Plain-text document sources
────────────────

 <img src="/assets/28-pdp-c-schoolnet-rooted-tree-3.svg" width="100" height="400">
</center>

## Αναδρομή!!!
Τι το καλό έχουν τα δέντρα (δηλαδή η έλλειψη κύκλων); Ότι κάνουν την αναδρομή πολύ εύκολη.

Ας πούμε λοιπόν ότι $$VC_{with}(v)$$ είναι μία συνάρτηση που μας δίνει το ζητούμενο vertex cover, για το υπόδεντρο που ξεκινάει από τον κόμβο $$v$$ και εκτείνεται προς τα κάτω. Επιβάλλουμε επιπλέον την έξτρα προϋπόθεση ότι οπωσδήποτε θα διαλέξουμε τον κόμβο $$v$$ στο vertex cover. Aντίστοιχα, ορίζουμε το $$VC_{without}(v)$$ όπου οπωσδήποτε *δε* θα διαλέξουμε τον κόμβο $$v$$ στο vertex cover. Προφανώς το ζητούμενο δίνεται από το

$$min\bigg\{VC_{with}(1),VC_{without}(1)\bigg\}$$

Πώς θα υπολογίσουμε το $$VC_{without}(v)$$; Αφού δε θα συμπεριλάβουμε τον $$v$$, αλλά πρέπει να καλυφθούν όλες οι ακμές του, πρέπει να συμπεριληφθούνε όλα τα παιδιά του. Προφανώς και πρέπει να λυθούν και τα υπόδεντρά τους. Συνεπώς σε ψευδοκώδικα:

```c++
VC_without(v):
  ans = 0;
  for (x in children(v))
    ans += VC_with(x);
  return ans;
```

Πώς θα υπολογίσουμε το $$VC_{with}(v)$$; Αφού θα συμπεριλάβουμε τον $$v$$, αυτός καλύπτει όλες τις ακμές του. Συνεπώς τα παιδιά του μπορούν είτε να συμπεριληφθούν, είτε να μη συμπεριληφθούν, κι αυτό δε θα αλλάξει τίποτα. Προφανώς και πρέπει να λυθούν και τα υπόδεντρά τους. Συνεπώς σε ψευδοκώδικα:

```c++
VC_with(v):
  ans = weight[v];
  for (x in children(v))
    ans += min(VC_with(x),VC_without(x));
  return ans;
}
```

────────────────

Some lines above hold the word "λυθούν". Copy all of them.

__RESULT OF THE TASK__.
Πώς θα υπολογίσουμε το $$VC_{without}(v)$$; Αφού δε θα συμπεριλάβουμε τον $$v$$, αλλά πρέπει να καλυφθούν όλες οι ακμές του, πρέπει να συμπεριληφθούνε όλα τα παιδιά του. Προφανώς και πρέπει να λυθούν και τα υπόδεντρά τους. Συνεπώς σε ψευδοκώδικα:
Πώς θα υπολογίσουμε το $$VC_{with}(v)$$; Αφού θα συμπεριλάβουμε τον $$v$$, αυτός καλύπτει όλες τις ακμές του. Συνεπώς τα παιδιά του μπορούν είτε να συμπεριληφθούν, είτε να μη συμπεριληφθούν, κι αυτό δε θα αλλάξει τίποτα. Προφανώς και πρέπει να λυθούν και τα υπόδεντρά τους. Συνεπώς σε ψευδοκώδικα:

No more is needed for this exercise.